- [Your objective] In the entries below, every line with the string "network" is to be reported.

#### Input data ####

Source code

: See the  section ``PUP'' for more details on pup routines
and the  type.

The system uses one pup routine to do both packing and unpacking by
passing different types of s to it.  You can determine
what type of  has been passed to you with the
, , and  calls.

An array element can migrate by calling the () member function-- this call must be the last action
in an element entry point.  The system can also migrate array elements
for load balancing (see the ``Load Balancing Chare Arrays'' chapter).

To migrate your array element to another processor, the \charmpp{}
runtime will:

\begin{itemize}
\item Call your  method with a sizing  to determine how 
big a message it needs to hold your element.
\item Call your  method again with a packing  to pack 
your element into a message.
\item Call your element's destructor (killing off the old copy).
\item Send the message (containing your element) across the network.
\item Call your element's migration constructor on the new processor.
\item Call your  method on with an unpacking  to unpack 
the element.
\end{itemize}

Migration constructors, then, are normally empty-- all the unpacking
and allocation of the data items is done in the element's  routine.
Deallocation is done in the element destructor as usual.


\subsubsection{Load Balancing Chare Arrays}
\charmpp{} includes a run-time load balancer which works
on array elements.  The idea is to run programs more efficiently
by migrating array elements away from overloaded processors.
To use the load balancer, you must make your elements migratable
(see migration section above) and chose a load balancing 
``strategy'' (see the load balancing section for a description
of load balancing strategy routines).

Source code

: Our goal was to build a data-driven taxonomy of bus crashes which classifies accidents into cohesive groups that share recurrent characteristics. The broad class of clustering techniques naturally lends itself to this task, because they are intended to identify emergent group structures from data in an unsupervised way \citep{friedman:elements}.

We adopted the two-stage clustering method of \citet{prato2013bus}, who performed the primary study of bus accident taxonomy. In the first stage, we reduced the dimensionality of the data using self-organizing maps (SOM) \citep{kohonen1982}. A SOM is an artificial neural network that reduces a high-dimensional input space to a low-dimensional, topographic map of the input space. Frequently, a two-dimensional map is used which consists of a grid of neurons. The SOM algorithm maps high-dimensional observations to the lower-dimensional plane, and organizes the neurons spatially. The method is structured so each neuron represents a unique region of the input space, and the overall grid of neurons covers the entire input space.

####
#### Input data ####

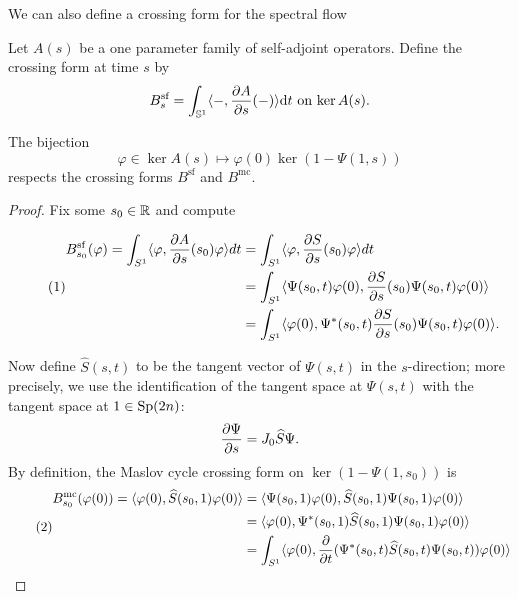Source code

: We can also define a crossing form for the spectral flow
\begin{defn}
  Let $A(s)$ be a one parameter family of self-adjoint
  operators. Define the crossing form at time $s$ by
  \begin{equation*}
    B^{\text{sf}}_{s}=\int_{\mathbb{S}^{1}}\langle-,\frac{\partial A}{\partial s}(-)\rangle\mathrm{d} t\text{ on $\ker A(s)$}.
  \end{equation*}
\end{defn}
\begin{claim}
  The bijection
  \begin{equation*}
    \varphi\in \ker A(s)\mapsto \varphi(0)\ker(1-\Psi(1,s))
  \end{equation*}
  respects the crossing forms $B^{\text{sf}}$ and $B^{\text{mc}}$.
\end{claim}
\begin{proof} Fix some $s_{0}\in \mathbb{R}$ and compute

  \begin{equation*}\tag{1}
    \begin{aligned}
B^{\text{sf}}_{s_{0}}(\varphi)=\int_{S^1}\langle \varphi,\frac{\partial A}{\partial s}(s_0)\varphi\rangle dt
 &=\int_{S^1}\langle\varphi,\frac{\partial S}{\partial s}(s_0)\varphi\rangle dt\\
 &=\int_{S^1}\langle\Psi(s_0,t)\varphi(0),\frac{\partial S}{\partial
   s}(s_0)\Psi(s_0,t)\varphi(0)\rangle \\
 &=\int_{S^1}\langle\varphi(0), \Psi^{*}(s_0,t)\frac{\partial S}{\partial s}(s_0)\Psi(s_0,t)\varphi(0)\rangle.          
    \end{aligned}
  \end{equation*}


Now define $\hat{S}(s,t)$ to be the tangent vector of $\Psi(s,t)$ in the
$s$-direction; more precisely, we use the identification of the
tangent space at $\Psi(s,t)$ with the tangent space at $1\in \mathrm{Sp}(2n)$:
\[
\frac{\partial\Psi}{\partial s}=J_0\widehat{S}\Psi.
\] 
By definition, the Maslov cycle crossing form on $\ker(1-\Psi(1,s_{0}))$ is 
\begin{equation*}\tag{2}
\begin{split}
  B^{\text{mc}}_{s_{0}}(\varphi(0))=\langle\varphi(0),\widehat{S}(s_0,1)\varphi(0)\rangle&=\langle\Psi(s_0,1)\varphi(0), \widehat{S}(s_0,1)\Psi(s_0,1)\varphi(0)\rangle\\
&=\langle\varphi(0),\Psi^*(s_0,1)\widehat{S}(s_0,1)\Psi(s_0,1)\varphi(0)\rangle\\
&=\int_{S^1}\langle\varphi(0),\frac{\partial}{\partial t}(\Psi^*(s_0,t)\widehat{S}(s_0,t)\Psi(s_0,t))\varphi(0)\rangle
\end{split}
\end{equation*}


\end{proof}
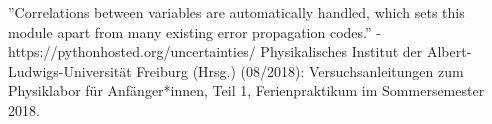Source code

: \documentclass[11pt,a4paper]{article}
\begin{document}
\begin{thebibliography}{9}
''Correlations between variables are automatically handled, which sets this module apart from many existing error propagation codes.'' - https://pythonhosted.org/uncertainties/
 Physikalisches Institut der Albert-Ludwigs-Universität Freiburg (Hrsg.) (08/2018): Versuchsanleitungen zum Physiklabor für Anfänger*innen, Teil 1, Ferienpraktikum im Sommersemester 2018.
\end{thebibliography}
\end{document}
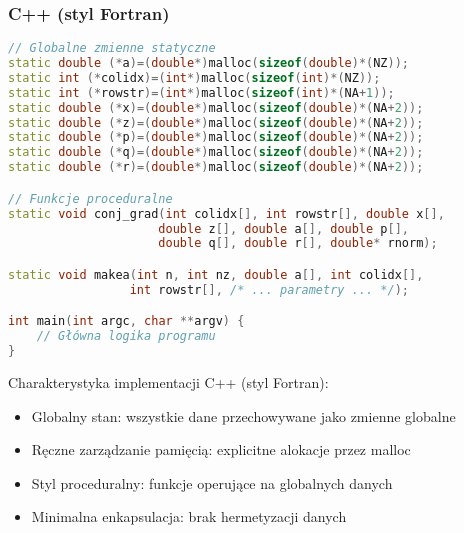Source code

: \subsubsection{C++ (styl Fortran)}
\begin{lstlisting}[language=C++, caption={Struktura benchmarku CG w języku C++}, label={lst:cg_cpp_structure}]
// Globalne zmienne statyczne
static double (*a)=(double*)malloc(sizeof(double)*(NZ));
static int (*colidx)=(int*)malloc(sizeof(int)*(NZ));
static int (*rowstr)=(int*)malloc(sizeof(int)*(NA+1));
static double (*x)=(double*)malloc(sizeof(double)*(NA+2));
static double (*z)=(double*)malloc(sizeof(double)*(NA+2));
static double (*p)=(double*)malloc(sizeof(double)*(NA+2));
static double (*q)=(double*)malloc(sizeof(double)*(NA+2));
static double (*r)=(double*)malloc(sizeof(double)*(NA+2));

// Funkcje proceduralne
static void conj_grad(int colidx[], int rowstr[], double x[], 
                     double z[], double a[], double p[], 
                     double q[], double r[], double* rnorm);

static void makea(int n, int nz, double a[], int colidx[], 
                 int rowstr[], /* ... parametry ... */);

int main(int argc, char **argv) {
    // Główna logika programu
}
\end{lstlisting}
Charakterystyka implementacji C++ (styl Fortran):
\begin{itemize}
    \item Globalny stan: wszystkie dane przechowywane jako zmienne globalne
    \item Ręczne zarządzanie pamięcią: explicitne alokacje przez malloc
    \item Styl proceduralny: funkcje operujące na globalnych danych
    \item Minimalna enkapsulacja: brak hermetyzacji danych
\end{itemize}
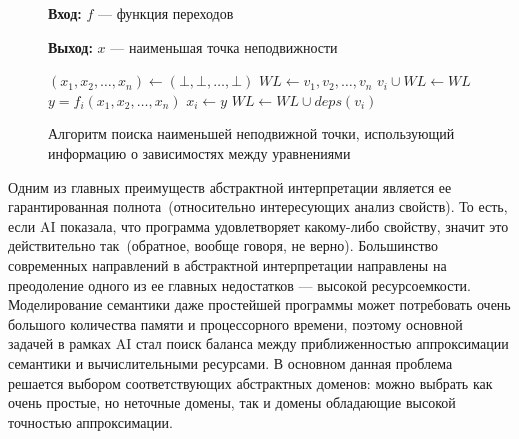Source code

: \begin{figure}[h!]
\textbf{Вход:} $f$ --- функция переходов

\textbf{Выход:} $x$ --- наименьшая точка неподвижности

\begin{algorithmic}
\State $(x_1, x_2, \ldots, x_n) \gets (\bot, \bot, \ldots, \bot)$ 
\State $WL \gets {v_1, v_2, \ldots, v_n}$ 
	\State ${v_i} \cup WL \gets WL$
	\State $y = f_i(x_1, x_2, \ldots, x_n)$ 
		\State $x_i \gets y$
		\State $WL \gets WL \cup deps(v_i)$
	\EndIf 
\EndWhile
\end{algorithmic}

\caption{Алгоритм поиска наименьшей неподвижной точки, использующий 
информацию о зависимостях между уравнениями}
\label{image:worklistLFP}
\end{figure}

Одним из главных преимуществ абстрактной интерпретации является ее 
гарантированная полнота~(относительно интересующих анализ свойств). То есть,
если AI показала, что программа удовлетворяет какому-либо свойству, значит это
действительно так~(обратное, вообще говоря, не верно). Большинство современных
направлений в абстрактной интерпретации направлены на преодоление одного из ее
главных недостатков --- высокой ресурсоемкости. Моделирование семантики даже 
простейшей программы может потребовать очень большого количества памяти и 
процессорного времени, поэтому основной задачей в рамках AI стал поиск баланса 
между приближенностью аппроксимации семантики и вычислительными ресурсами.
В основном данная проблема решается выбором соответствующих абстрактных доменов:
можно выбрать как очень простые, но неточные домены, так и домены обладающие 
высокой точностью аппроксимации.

####

- [Result for this task]
\item Send the message (containing your element) across the network.
We adopted the two-stage clustering method of \citet{prato2013bus}, who performed the primary study of bus accident taxonomy. In the first stage, we reduced the dimensionality of the data using self-organizing maps (SOM) \citep{kohonen1982}. A SOM is an artificial neural network that reduces a high-dimensional input space to a low-dimensional, topographic map of the input space. Frequently, a two-dimensional map is used which consists of a grid of neurons. The SOM algorithm maps high-dimensional observations to the lower-dimensional plane, and organizes the neurons spatially. The method is structured so each neuron represents a unique region of the input space, and the overall grid of neurons covers the entire input space.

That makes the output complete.